My Isabel Long Mystery Series is written as a first-person present-tense narrative. Isabel is a smart, mature woman who is a bit of a wiseass. As a former journalist, she developed the ability to see through people and any bull they try to dish her. Just like reporting a new story, she’s methodical about her cases. I will admit there is a lot of me in Isabel — I was a journalist for over 30 years although not a widow nor a private investigator. I don’t like that much danger to be a P.I.
Isabel Long is so imbedded inside of me it’s rather easy for me to figure out what she will do in any given scene or situation whether it’s solving a mystery, pouring beer at the Rooster, being with its owner Jack or dealing with her family, including her mother, Maria, her partner in solving crime.
In Missing the Deadline, no. 7, she’s given a tough case. Gerald Danielson was found shot in the head at his home in Meadows Falls. He survived but isn’t the same successful agent who moved there from New York City. The police ruled it an attempted suicide, but the person hiring Isabel has his doubts. Certainly there are people, including a vindictive ex-wife, a jilted local writer, and even an apparently devoted sister, who might have motive.

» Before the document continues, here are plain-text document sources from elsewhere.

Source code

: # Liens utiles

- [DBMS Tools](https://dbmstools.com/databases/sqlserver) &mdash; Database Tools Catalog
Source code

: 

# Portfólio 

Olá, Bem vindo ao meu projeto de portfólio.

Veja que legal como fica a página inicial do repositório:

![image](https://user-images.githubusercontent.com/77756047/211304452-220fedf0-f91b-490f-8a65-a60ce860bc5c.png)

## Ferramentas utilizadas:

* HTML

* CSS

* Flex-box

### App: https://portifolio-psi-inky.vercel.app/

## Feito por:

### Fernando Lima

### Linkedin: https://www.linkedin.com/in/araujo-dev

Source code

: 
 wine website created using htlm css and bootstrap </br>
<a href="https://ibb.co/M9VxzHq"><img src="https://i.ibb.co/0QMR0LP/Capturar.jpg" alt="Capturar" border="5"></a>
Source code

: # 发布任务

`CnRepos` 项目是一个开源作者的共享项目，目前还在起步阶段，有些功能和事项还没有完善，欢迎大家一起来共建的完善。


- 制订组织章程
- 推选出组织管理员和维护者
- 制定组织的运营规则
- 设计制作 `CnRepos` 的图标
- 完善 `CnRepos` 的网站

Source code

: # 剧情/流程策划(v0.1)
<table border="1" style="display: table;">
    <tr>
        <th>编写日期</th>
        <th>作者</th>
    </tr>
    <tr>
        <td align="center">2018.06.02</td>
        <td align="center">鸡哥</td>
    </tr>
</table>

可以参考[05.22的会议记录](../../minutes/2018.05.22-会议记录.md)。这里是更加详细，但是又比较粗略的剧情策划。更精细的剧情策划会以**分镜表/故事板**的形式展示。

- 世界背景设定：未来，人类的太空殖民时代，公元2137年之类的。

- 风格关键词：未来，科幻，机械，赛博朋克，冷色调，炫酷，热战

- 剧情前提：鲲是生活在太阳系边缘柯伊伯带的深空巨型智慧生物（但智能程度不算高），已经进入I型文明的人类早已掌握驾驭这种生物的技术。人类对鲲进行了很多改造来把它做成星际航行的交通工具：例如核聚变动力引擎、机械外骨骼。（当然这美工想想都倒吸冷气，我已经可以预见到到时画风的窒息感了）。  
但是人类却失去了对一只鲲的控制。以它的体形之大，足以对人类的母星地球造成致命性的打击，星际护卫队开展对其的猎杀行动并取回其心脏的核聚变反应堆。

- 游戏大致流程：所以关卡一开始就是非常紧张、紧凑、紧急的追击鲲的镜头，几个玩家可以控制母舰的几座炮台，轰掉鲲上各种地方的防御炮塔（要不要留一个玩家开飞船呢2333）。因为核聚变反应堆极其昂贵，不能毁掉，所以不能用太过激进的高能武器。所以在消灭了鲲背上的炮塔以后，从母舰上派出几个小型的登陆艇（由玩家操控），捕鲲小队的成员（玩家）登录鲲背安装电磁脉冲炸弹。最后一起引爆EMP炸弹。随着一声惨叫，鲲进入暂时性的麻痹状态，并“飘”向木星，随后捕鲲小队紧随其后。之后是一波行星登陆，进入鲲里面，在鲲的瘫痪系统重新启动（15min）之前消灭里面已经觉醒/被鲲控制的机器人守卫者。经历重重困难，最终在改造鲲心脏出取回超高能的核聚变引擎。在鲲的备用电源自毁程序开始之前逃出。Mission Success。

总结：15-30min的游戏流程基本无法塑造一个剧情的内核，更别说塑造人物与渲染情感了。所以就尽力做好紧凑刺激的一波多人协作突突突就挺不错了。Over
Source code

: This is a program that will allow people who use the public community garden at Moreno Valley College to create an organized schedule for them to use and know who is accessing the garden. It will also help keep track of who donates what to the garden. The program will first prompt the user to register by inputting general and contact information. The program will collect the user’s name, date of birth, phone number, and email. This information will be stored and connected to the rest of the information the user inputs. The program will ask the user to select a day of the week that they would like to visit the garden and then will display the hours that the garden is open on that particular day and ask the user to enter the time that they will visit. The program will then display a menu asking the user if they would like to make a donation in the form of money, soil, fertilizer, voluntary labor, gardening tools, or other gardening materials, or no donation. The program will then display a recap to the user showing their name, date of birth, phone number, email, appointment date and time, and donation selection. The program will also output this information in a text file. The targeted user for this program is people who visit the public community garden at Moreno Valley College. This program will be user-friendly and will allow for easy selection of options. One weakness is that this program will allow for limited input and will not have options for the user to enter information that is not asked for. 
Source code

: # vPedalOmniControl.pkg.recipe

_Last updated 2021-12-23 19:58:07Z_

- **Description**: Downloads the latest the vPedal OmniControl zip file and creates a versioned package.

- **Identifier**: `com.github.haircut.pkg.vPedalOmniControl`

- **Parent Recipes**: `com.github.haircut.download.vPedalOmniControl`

So how should Isabel approach such a case? I channel Isabel and we figure it out together.
But, of course, Isabel isn’t the only character in this series. Some are one and done in a book. Many others have stuck around. As each one appears on a page, I channel that character so I know how they should react to any situation I throw at them.
Take Annette Waters aka the Tough Cookie. She wouldn’t be shy about anything. If someone dared to give her a hard time, she’d dish it back and twice as hard. But then again she runs a garage and junkyard. There’s her cousin, Marsha aka the Floozie who co-owns the Pit Stop convenience store. She’s another one who doesn’t take crap from anyone. Both are locals but they’ve grown fond of Isabel and her mother even though they are newcomers.
It doesn’t matter the character’s gender. I know what will come out of Jack Smith’s mouth before he says it. Jack’s cousin Fred Lewis aka el Creepo typically says the wrong thing, and Isabel isn’t shy about telling him off.
I believe the best training I received was first as a daydreamer. As a kid, I created fabulous stories inside my head, perfecting them. The second was when I became a journalist. As a reporter, I had to listen carefully to what people said and observe how they behaved. It was a great experience I believe has paid off with authentic characters. I hope my readers feel the same way.